The Defendants have filed a motion to dismiss Plaintiffs’ claim for promissory estoppel and
their ERISA retaliation claim against the Ariens Company Welfare Benefit Plan. Subsequently,
Plaintiffs moved to amend their complaint to add a claim for breach of fiduciary duty, which the
Defendants oppose on the ground that the amendment would be futile, i.e., that it would not
withstand a motion to dismiss. Accordingly, there are in essence two motions to dismiss presently
before me. For the reasons given below, the motion to dismiss will be granted and the motion to
amend will be denied.
I. Partial Motion to Dismiss
The complaint brings three claims. First, it alleges unlawful employment discrimination
under the Americans With Disabilities Act, 42 U.S.C. § 12101, due to Ariens’ alleged
discrimination against her on account of her husband’s disability. The Defendants do not move to
dismiss this claim. The complaint also alleges a claim against Ariens for promissory estoppel, on
the theory that Nicole Neville relied on Ariens’ promise of employment and gave up job
opportunities elsewhere. Finally, the complaint alleges retaliation against both Defendants for their
alleged interference with her right to coverage under the company’s benefits plan.

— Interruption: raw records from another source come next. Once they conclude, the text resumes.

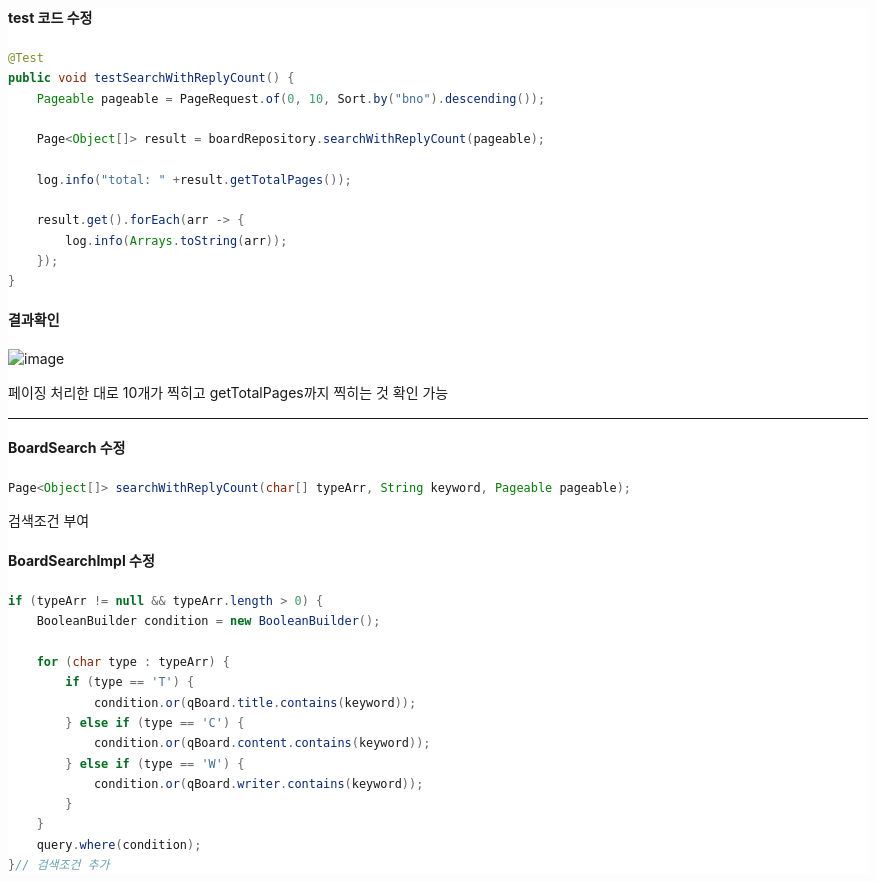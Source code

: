 
#### test 코드 수정

```java
@Test
public void testSearchWithReplyCount() {
    Pageable pageable = PageRequest.of(0, 10, Sort.by("bno").descending());

    Page<Object[]> result = boardRepository.searchWithReplyCount(pageable);

    log.info("total: " +result.getTotalPages());

    result.get().forEach(arr -> {
        log.info(Arrays.toString(arr));
    });
}
```





#### 결과확인

![image](https://user-images.githubusercontent.com/81224398/137056008-a2964c20-350b-4ac9-bbef-09fd38646776.png)

페이징 처리한 대로 10개가 찍히고 getTotalPages까지 찍히는 것 확인 가능





----





#### BoardSearch 수정

```java
Page<Object[]> searchWithReplyCount(char[] typeArr, String keyword, Pageable pageable);
```

검색조건 부여



#### BoardSearchImpl 수정

```java
if (typeArr != null && typeArr.length > 0) {
    BooleanBuilder condition = new BooleanBuilder();

    for (char type : typeArr) {
        if (type == 'T') {
            condition.or(qBoard.title.contains(keyword));
        } else if (type == 'C') {
            condition.or(qBoard.content.contains(keyword));
        } else if (type == 'W') {
            condition.or(qBoard.writer.contains(keyword));
        }
    }
    query.where(condition);
}// 검색조건 추가
```

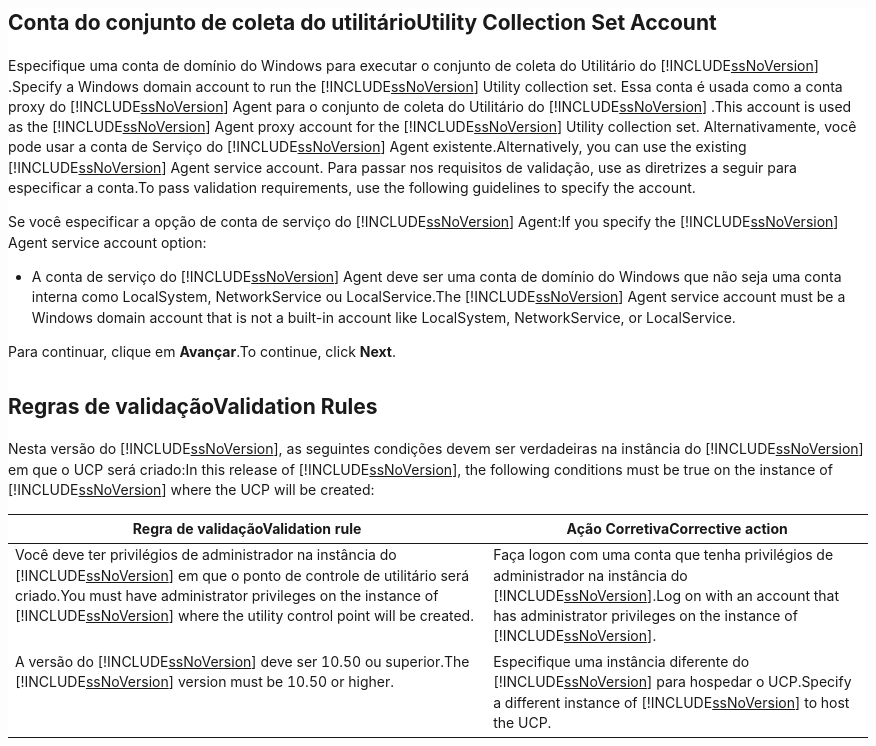 ##  <a name="utility-collection-set-account"></a><a name="Agent_configuration"></a> <span data-ttu-id="763f5-189">Conta do conjunto de coleta do utilitário</span><span class="sxs-lookup"><span data-stu-id="763f5-189">Utility Collection Set Account</span></span>
 <span data-ttu-id="763f5-190">Especifique uma conta de domínio do Windows para executar o conjunto de coleta do Utilitário do [!INCLUDE[ssNoVersion](../../includes/ssnoversion-md.md)] .</span><span class="sxs-lookup"><span data-stu-id="763f5-190">Specify a Windows domain account to run the [!INCLUDE[ssNoVersion](../../includes/ssnoversion-md.md)] Utility collection set.</span></span> <span data-ttu-id="763f5-191">Essa conta é usada como a conta proxy do [!INCLUDE[ssNoVersion](../../includes/ssnoversion-md.md)] Agent para o conjunto de coleta do Utilitário do [!INCLUDE[ssNoVersion](../../includes/ssnoversion-md.md)] .</span><span class="sxs-lookup"><span data-stu-id="763f5-191">This account is used as the [!INCLUDE[ssNoVersion](../../includes/ssnoversion-md.md)] Agent proxy account for the [!INCLUDE[ssNoVersion](../../includes/ssnoversion-md.md)] Utility collection set.</span></span> <span data-ttu-id="763f5-192">Alternativamente, você pode usar a conta de Serviço do [!INCLUDE[ssNoVersion](../../includes/ssnoversion-md.md)] Agent existente.</span><span class="sxs-lookup"><span data-stu-id="763f5-192">Alternatively, you can use the existing [!INCLUDE[ssNoVersion](../../includes/ssnoversion-md.md)] Agent service account.</span></span> <span data-ttu-id="763f5-193">Para passar nos requisitos de validação, use as diretrizes a seguir para especificar a conta.</span><span class="sxs-lookup"><span data-stu-id="763f5-193">To pass validation requirements, use the following guidelines to specify the account.</span></span>

 <span data-ttu-id="763f5-194">Se você especificar a opção de conta de serviço do [!INCLUDE[ssNoVersion](../../includes/ssnoversion-md.md)] Agent:</span><span class="sxs-lookup"><span data-stu-id="763f5-194">If you specify the [!INCLUDE[ssNoVersion](../../includes/ssnoversion-md.md)] Agent service account option:</span></span>

-   <span data-ttu-id="763f5-195">A conta de serviço do [!INCLUDE[ssNoVersion](../../includes/ssnoversion-md.md)] Agent deve ser uma conta de domínio do Windows que não seja uma conta interna como LocalSystem, NetworkService ou LocalService.</span><span class="sxs-lookup"><span data-stu-id="763f5-195">The [!INCLUDE[ssNoVersion](../../includes/ssnoversion-md.md)] Agent service account must be a Windows domain account that is not a built-in account like LocalSystem, NetworkService, or LocalService.</span></span>

 <span data-ttu-id="763f5-196">Para continuar, clique em **Avançar**.</span><span class="sxs-lookup"><span data-stu-id="763f5-196">To continue, click **Next**.</span></span>

##  <a name="validation-rules"></a><a name="Validation_rules"></a> <span data-ttu-id="763f5-197">Regras de validação</span><span class="sxs-lookup"><span data-stu-id="763f5-197">Validation Rules</span></span>
 <span data-ttu-id="763f5-198">Nesta versão do [!INCLUDE[ssNoVersion](../../includes/ssnoversion-md.md)], as seguintes condições devem ser verdadeiras na instância do [!INCLUDE[ssNoVersion](../../includes/ssnoversion-md.md)] em que o UCP será criado:</span><span class="sxs-lookup"><span data-stu-id="763f5-198">In this release of [!INCLUDE[ssNoVersion](../../includes/ssnoversion-md.md)], the following conditions must be true on the instance of [!INCLUDE[ssNoVersion](../../includes/ssnoversion-md.md)] where the UCP will be created:</span></span>

|<span data-ttu-id="763f5-199">Regra de validação</span><span class="sxs-lookup"><span data-stu-id="763f5-199">Validation rule</span></span>|<span data-ttu-id="763f5-200">Ação Corretiva</span><span class="sxs-lookup"><span data-stu-id="763f5-200">Corrective action</span></span>|
|---------------------|-----------------------|
|<span data-ttu-id="763f5-201">Você deve ter privilégios de administrador na instância do [!INCLUDE[ssNoVersion](../../includes/ssnoversion-md.md)] em que o ponto de controle de utilitário será criado.</span><span class="sxs-lookup"><span data-stu-id="763f5-201">You must have administrator privileges on the instance of [!INCLUDE[ssNoVersion](../../includes/ssnoversion-md.md)] where the utility control point will be created.</span></span>|<span data-ttu-id="763f5-202">Faça logon com uma conta que tenha privilégios de administrador na instância do [!INCLUDE[ssNoVersion](../../includes/ssnoversion-md.md)].</span><span class="sxs-lookup"><span data-stu-id="763f5-202">Log on with an account that has administrator privileges on the instance of [!INCLUDE[ssNoVersion](../../includes/ssnoversion-md.md)].</span></span>|
|<span data-ttu-id="763f5-203">A versão do [!INCLUDE[ssNoVersion](../../includes/ssnoversion-md.md)] deve ser 10.50 ou superior.</span><span class="sxs-lookup"><span data-stu-id="763f5-203">The [!INCLUDE[ssNoVersion](../../includes/ssnoversion-md.md)] version must be 10.50 or higher.</span></span>|<span data-ttu-id="763f5-204">Especifique uma instância diferente do [!INCLUDE[ssNoVersion](../../includes/ssnoversion-md.md)] para hospedar o UCP.</span><span class="sxs-lookup"><span data-stu-id="763f5-204">Specify a different instance of [!INCLUDE[ssNoVersion](../../includes/ssnoversion-md.md)] to host the UCP.</span></span>|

Consideration of a motion to dismiss under Fed. R. Civ. P. 12(b)(6) requires the court to
assume that the factual allegations are true and to evaluate whether those allegations state a claim
upon which relief may be granted.
A. Promissory Estoppel
The Defendants move to dismiss the estoppel claim (which arises under state law) on the
basis that it runs in direct contrast to Wisconsin’s long tradition of at-will employment. See
Hausman v. St. Croix Care Ctr., 214 Wis.2d 655, 663, 571 N.W.2d 393 (1997) (“The
employment-at-will doctrine is an established general tenet of workplace relations in this
jurisdiction.”). They argue, in essence, that if a court were to accept an estoppel claim under these
circumstances, estoppel could effectively undermine the state’s at-will employment regime because
coveted prospective employees are almost always given a rosy picture of their future employment.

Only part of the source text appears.